The Domini Social Equity Index Fund, up 20.9 percent this year, recently ranked as the top growth-and-income fund over five years, according to Morningstar, the Chicago firm that tracks mutual-fund performance.
Growth-and-income funds invest in the stock shares of large companies that pay dividends to shareholders.
Fund president Amy Domini doesn't see the strong performance as a fluke.
"The screening eliminates a lot of lower financial quality companies," such as ones facing liability lawsuits, she says.
The stocks in these funds are weighted by company size. So in the Domini fund, 42 percent of investors' money goes into 20 big companies such as Coca-Cola, Intel, Microsoft, and Merck, even though the Domini index includes 400 corporations. Because these are also big companies in the S&P 500, the indexes track the S&P fairly well.
Both Citizens and Domini use complex "social audits" to screen companies. Domini, for example, asks 140 questions.
But the two funds also differ.
Citizens wins a slightly higher social rating from Franklin Research & Development (see chart).
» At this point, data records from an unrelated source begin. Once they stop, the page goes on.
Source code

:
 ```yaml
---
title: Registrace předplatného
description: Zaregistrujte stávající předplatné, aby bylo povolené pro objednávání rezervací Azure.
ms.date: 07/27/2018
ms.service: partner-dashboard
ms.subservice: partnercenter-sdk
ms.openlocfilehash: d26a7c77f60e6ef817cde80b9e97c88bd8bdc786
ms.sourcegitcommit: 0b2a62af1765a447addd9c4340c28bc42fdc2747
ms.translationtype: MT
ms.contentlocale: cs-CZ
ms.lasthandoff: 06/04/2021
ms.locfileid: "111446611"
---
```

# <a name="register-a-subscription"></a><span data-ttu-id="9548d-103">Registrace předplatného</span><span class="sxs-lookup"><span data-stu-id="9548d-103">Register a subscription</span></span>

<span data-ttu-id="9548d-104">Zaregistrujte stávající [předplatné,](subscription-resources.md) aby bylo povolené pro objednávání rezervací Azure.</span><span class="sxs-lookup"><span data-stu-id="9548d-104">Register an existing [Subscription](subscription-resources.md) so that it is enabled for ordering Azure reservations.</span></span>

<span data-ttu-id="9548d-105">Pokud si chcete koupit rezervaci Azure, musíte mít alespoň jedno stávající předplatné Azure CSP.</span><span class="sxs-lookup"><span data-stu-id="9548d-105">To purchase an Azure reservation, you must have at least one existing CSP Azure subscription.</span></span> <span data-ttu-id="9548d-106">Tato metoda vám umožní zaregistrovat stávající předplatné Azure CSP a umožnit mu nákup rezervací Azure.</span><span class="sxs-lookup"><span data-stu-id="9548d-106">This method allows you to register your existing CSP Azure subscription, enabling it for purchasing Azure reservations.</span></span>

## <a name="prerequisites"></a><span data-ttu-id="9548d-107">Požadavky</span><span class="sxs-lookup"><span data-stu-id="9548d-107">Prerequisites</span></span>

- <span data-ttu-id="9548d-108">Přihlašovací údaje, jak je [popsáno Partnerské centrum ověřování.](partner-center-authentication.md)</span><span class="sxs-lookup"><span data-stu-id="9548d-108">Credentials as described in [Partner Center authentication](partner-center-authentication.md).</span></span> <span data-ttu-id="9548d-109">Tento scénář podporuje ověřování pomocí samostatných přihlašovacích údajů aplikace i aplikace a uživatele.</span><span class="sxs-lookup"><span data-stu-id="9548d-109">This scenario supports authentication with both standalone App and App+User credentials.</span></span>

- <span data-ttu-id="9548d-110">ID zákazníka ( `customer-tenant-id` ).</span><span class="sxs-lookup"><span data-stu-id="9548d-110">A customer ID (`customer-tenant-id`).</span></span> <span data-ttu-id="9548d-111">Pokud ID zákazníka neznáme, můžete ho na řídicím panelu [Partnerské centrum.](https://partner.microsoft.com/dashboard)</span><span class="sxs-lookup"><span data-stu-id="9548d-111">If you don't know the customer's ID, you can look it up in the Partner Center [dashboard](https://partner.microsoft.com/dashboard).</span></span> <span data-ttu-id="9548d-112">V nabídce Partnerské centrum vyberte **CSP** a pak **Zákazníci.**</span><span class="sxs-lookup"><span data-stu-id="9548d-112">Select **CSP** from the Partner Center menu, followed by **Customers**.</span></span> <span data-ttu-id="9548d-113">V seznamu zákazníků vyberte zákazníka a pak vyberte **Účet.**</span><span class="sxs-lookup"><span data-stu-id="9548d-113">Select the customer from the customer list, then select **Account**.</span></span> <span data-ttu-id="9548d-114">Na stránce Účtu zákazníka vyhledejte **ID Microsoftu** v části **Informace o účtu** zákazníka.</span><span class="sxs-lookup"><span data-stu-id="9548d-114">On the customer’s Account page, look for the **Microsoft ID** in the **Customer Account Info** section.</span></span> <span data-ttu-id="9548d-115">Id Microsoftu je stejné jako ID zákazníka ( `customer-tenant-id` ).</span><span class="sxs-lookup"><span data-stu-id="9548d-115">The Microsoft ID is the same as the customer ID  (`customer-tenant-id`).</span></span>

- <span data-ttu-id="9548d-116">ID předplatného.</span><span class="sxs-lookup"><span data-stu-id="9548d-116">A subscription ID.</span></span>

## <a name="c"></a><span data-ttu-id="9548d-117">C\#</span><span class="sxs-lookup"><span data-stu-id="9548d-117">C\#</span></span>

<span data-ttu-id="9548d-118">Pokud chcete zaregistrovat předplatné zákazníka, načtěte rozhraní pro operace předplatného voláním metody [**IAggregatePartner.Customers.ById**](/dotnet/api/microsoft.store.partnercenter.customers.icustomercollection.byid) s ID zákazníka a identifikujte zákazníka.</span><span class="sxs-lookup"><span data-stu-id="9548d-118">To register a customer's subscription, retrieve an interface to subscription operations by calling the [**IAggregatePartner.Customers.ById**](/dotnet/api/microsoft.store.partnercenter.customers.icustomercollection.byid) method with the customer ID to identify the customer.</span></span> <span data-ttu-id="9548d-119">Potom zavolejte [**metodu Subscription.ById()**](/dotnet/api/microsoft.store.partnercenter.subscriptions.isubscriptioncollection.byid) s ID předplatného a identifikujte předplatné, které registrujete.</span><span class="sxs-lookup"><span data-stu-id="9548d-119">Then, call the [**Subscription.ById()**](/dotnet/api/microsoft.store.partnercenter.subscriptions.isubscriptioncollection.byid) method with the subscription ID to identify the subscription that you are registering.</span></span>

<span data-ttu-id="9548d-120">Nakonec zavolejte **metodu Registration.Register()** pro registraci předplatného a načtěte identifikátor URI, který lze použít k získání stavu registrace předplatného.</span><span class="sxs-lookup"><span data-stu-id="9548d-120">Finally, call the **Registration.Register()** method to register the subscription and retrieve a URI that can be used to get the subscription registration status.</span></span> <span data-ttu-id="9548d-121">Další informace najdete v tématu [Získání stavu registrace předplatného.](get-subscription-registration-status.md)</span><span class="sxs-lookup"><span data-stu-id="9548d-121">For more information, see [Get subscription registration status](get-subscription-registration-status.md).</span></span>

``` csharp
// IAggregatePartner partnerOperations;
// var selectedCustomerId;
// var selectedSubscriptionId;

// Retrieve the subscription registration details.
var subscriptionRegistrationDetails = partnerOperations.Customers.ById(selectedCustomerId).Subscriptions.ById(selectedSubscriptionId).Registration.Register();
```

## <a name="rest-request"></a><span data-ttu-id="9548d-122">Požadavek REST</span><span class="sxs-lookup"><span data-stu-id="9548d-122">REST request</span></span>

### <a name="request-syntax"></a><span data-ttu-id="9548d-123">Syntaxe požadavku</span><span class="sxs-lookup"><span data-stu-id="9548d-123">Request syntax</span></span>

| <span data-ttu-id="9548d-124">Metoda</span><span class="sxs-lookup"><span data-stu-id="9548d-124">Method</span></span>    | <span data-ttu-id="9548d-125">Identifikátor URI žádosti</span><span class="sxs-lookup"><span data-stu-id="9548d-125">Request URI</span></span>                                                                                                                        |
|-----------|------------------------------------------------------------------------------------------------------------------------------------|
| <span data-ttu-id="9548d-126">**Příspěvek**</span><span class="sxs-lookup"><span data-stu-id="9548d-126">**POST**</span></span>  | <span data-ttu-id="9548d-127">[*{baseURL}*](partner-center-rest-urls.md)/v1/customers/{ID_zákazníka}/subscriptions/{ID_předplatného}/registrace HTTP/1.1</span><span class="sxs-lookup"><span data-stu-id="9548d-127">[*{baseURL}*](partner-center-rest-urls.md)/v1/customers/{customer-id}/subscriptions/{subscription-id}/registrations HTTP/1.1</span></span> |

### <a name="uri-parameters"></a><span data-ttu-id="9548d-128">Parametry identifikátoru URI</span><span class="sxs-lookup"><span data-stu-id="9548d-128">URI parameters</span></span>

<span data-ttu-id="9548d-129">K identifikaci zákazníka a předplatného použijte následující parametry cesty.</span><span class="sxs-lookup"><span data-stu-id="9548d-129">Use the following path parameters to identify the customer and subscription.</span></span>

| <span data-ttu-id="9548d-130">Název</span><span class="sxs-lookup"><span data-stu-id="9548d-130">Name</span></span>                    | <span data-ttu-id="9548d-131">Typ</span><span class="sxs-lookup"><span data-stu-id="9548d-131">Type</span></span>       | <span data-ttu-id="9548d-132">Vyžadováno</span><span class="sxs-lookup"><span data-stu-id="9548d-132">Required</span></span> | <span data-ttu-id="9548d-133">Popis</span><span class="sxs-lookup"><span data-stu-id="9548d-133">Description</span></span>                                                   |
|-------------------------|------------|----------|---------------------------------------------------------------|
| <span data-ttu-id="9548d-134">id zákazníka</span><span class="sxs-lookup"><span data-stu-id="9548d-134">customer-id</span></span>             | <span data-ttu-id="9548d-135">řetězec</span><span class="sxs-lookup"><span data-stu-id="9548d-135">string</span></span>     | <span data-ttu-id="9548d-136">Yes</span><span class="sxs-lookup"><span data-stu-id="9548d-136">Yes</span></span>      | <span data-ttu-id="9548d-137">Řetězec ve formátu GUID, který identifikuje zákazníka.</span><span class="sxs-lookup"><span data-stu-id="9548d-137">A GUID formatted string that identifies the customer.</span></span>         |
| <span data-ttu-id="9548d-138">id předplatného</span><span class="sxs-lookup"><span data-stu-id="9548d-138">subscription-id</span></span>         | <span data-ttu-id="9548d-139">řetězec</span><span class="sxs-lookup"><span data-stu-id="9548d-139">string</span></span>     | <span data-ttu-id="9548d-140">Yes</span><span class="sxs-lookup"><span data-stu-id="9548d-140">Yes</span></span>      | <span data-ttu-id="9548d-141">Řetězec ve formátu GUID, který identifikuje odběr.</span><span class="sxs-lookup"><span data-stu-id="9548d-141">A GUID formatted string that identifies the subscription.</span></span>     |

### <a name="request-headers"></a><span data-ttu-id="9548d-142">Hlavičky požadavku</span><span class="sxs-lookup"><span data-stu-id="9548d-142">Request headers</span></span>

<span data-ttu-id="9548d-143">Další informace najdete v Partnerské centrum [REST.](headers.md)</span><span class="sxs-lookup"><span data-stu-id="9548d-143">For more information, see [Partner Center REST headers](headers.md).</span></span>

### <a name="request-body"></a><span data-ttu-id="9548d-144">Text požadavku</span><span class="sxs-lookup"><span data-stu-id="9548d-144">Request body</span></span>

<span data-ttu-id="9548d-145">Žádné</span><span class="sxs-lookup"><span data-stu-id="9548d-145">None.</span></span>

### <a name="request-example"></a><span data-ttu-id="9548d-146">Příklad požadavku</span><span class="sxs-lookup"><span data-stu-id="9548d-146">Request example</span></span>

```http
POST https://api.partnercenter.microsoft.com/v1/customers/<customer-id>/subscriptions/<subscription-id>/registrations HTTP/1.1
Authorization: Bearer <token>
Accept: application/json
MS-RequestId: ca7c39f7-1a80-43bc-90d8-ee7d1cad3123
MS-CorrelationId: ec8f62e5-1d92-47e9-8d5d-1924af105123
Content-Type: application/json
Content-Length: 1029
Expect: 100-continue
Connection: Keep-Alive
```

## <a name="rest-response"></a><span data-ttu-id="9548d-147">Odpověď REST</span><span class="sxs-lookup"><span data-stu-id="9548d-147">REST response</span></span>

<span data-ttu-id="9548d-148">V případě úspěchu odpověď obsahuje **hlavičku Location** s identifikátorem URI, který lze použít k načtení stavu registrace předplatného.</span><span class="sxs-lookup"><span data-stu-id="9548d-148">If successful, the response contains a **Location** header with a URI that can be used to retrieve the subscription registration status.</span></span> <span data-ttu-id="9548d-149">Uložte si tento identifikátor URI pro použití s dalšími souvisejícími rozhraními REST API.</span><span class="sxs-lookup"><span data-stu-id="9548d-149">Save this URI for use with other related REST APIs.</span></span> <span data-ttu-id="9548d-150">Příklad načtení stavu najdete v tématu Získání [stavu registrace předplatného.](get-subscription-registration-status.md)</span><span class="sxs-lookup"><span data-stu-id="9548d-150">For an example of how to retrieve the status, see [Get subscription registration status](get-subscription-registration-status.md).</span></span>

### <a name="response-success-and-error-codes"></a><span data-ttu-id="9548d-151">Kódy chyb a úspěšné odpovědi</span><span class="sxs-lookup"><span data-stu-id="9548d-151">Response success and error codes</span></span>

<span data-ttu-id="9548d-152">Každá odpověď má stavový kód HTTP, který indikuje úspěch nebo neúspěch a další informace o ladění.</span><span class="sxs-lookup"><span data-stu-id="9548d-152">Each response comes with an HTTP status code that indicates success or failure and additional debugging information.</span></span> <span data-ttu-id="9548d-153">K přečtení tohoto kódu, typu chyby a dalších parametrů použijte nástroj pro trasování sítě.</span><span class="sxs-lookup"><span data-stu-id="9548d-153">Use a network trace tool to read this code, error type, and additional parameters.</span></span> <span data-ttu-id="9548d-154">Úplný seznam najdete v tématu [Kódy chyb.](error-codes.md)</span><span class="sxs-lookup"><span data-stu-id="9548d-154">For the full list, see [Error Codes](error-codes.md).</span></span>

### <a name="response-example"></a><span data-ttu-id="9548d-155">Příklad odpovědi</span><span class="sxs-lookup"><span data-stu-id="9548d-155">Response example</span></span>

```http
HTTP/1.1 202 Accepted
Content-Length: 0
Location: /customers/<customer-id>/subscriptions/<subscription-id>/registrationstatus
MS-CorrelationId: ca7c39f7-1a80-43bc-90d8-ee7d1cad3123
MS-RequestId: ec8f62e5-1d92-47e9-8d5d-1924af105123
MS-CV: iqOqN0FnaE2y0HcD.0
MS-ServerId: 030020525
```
"We have a much stronger focus on the environment," says Sophia Collier, president of Citizens Trust, citing the absence of oil and mining stocks.
Morningstar prefers Domini because of its lower management fees.
At Citizens, "expenses have come down to 1.59 percent" of fund assets this year, says Ms. Collier, who took over there after founding the Soho brand of fruit soda in the 1980s.
She aims to bring the expense ratio down to 1 percent, more in line with the industry average, but says social screening adds costs.
Both funds aim to influence firms by communicating with executives and voting shares at annual meetings.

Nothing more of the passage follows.